Selasa, 25 Agustus 2009

Berlomba Dalam Kebaikan di Bulan puasa

Kebaikan di dunia menembus batas waktu dan tempat, kapanpun dan di manapun akan mendapatkan pahala dari Tuhan. Karena memang agama islam sendiri adalah kebaikan. Jadi jelas perintah agama agar kita selalu melakukan bahkan berlomba-lomba dalam kebaikan “fastabiqul khairat”.
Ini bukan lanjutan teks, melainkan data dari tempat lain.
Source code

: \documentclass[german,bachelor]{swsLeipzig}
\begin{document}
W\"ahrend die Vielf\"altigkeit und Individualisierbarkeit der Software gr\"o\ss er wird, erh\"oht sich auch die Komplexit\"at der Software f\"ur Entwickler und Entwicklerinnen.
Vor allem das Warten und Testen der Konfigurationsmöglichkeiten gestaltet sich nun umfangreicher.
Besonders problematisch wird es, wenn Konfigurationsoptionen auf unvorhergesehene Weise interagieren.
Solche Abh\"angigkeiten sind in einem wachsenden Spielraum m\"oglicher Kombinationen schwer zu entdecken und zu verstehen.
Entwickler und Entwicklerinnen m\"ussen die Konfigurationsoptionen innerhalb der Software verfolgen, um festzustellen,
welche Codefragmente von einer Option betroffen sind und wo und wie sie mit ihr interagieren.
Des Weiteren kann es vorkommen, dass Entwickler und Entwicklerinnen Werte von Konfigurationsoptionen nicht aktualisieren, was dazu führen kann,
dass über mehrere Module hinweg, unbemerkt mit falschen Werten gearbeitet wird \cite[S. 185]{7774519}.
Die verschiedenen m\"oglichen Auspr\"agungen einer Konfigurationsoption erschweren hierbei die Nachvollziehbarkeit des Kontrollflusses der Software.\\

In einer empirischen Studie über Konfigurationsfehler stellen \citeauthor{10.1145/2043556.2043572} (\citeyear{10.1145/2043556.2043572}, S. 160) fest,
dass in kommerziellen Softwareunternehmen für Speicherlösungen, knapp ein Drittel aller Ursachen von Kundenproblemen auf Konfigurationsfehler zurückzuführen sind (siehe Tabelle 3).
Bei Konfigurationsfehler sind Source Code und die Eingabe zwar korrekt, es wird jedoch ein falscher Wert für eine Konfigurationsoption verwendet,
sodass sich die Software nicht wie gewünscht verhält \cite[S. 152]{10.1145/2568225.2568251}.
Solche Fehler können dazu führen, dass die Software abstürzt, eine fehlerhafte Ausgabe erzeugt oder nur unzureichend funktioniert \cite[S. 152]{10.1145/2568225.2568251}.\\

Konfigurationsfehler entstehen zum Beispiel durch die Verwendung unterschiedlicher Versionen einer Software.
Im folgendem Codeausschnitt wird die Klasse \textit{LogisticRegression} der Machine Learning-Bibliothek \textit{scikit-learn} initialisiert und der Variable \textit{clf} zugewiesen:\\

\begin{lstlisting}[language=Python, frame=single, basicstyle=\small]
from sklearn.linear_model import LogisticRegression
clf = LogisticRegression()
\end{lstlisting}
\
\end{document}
Dalam konteks bulan Ramadhan, kebaikan mendapatkan porsi lebih dari Allah SWT. Itu terlihat dari dilipat gandakannya pahala dari segala kebaikan, menjadi sepuluh kali lipat bahkan tujuh ratus kali lipat pahala, lebih dari hari-hari biasanya. Tentu dilipat gandakannya ganjaran ada sesuatu yang istimewa dalam pandangan Allah, yaitu bulan Ramadhan itu sendiri.

Kalau kita telisik lebih dalam lagi, maka kebaikan di sini memiliki dua sisi yang tak boleh dipisahkan. Pertama kebaikan hubungan kita dengan Allah (hablum mina allah), kedua kebaikan hubungan kita antar sesama manusia (hablum minan nas). Di sini perlu dicatat bahwa kebaikan kedua bukan hanya antar sesama muslim tapi antar sesama manusia. Sesama makhluk tuhan, bukankah tuhan memang menciptakan menusia berbeda-beda, karenanya Allah di dalam Al-quran menyuruh kita dengan kalimat (liyata’arrafu) yang artinya saling memahami perbedaan antar satu dan yang lain.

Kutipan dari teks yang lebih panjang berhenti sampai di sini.